Big Little Lies: Big Little Season Review

Opening every episode with Michael Kiwanuka’s Cold Little Heart has me swooning before I even know the names of the characters of the show. Even if first impressions show no sign of promise, the pleasant surprise of a beautifully crafted soundtrack warms my heart and asks me to continue on. Thankfully though, Jean-Marc Vallee (Dallas Buyers Club) and HBO gave their viewers a bit more than a drab sob story from melodramatic housewives from Monterey. That is Monterey, California, which is a fitting adaptation from the book’s original setting in Australia.

Now I have not read the book (yet), written by Liane Moriarty, although I want to now. Last I checked it should arrive at my doorstep in 2-3 business days.

The first episode is titled Somebody’s Dead. At first its forwardness shocked me, but the shock peaked my interest even further. I was nearly hooked from the very beginning, and it certainly helped to have the two perfect epsiodes to kick off the season.
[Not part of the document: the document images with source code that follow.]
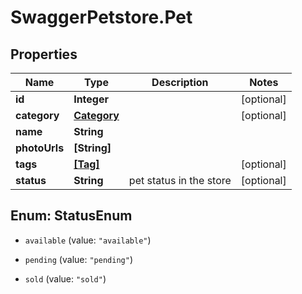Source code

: # SwaggerPetstore.Pet

## Properties
Name | Type | Description | Notes
------------ | ------------- | ------------- | -------------
**id** | **Integer** |  | [optional] 
**category** | [**Category**](Category.md) |  | [optional] 
**name** | **String** |  | 
**photoUrls** | **[String]** |  | 
**tags** | [**[Tag]**](Tag.md) |  | [optional] 
**status** | **String** | pet status in the store | [optional] 


<a name="StatusEnum"></a>
## Enum: StatusEnum


* `available` (value: `"available"`)

* `pending` (value: `"pending"`)

* `sold` (value: `"sold"`)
I want to give a loud applause to the star-ridden cast of the series as well. How Vallee was supposed to handle all this star power was a constant concern for me leading up to, and honestly following me after the first few episodes, but I felt everyone was able to work very well together. I can say that I’m a fan of most of the work these people have done, and yes, even Shailene Woodley. I gave her a chance in this show and I was pleasantly surprised. Her performance certainly was not Emmy worthy, but I felt that she owned her role as Jane Chapman.

The relationship between Perry (Skarsgard) and his wife Celeste (Kidman) was one of the most uncomfortable and disturbing depictions of an abusive relationship on screen that I have witnessed in recent viewing. It appears that, after reading other reviews, I am not alone in this category. The relationship contributes an unsettling but nearly undetectable sub-plot in the beginning, but later, without spoiling the show, becomes an essential cog in the machine.

In closing, I was a huge fan of the series ending. Those who read the book before the show may have a different opinion, as with most cases of an adaptation’s climax and ending. With respect (without spoiling the show) the climax felt odd. I took it as this epic crescendo with a hard smack falling into an anti-climax, with both elements intertwined into one to find some sort of resolution that, in reality for the wives and widows of Monterey, never comes.

4.9 out of 5 Bixby Creek Bridges, because of the ending.